Solo che c’è stato un contrattempo: l’arrivo di una guardia giurata della Vigilar impegnata nel normale giro di perlustrazione. ''La guardia — spiegano i responsabili della Vigilar — ha notato il muletto con le luci accese, trovando poi della gente all’interno. Ha subito chiamato la nostra centrale operativa per poi avanzare verso l’interno del deposito siderurgico. Qui si è visto circondato dai malviventi che gli hanno urlato, anzi ordinato, di andarsene. La risposta della guardia giurata è stata immediata: ha estratto la sua pistola di servizio, ha intimato di uscire dal deposito e visto che non ne volevano sapere, ha sparato quattro o cinque colpi di pistola in aria per intimidirli.
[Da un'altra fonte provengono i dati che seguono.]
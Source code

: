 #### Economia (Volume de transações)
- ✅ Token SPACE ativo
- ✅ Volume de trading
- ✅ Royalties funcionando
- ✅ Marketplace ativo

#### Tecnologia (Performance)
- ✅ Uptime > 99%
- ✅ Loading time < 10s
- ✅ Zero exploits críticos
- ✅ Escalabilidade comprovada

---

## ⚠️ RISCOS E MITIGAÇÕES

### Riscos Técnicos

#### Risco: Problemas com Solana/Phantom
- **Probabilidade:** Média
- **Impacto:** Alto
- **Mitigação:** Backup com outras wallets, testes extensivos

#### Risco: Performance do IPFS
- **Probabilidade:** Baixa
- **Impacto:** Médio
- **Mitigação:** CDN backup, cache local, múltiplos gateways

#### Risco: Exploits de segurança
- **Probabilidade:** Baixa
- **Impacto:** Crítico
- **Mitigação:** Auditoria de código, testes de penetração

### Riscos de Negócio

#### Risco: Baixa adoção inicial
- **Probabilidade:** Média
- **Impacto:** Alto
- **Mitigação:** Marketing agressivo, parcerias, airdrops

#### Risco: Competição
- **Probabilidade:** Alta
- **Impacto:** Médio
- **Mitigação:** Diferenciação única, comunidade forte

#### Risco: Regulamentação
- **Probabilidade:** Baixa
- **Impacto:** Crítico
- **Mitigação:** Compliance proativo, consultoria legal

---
Il commando a quel punto se n’è andato, fuggendo in varie parti del deposito. Dopo qualche minuto, sono arrivati i carabinieri di Borgo Santa Maria e una pattuglia della radiomobile''.

 

Tutti insieme hanno provato a cercare i malviventi ma senza fortuna. Probabilmente avevano il camion e le auto nascoste più lontano tanto da sfuggire alle ricerche, grazie soprattutto al buio. L’individuazione dei componenti del 'commando' appare difficile ma non impossibile perché l’area del deposito è controllata da un sistema di telecamere a raggi infrarossi. E proprio queste immagini possono risultare utili tenuto conto che i malviventi hanno agito senza preoccuparsi di coprirsi il volto.

 

Un errore che potrebbe consentire in poco tempo la loro cattura. Il modo di agire fa pensare ad una banda altamente specializzata in questi tipi di furti, lo testimonia anche l’alto numero di complici che partecipavano al colpo. Significa che era stato preventivato un bottino ricco che avrebbe garantito una spartizione soddisfacente per ognuno dei banditi.

 

Il colpo invece è andato in fumo perché la vigilanza ha anticipato di circa mezzora il suo normale giro di perlustrazione. Questo sta a significare che probabilmente il «commando» era a conoscenza degli orari e dei passaggi della guardia giurata, segno che tenevano d’occhio il deposito da molto tempo.